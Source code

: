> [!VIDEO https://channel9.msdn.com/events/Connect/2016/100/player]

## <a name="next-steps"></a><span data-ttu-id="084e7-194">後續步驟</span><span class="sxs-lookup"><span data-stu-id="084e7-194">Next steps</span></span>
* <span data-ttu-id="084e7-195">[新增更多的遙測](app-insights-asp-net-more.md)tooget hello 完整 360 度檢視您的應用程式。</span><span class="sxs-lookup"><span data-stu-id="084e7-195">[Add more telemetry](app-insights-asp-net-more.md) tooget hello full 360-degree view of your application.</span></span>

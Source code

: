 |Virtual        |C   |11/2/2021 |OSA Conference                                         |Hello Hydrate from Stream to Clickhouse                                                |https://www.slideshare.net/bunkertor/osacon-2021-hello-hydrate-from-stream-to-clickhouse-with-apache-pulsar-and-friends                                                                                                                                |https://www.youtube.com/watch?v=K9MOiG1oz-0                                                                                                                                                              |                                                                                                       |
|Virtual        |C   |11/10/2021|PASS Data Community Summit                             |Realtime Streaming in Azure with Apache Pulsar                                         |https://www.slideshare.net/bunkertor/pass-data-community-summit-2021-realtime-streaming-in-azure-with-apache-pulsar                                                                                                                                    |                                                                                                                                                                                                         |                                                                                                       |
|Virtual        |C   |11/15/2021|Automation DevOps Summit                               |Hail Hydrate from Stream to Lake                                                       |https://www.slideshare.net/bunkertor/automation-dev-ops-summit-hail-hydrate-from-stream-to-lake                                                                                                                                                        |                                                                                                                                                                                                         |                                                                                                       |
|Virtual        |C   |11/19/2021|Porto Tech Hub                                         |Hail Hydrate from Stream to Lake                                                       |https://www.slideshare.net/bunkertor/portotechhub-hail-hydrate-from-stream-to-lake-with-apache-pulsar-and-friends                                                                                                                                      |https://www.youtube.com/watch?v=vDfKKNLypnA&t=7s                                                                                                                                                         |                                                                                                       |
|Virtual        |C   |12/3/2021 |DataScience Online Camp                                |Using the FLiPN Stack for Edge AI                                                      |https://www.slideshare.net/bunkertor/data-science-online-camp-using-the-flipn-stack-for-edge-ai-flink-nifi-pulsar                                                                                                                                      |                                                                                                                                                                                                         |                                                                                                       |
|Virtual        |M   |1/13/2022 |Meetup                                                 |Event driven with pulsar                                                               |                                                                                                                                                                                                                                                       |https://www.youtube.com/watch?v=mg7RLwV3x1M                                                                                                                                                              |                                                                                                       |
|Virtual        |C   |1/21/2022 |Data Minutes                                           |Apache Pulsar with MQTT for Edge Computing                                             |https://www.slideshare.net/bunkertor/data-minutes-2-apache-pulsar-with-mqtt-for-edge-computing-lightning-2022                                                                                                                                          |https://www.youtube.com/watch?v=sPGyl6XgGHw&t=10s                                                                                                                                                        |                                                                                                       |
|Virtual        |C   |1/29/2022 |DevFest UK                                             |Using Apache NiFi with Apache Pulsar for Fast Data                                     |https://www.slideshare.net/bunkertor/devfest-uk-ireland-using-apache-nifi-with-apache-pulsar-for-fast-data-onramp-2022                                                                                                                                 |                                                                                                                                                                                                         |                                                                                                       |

* _The problem_: Wherever the string "Using" appears in the entries above, list that line.

* _Response below_:
|Virtual        |C   |12/3/2021 |DataScience Online Camp                                |Using the FLiPN Stack for Edge AI                                                      |https://www.slideshare.net/bunkertor/data-science-online-camp-using-the-flipn-stack-for-edge-ai-flink-nifi-pulsar                                                                                                                                      |                                                                                                                                                                                                         |                                                                                                       |
|Virtual        |C   |1/29/2022 |DevFest UK                                             |Using Apache NiFi with Apache Pulsar for Fast Data                                     |https://www.slideshare.net/bunkertor/devfest-uk-ireland-using-apache-nifi-with-apache-pulsar-for-fast-data-onramp-2022                                                                                                                                 |                                                                                                                                                                                                         |                                                                                                       |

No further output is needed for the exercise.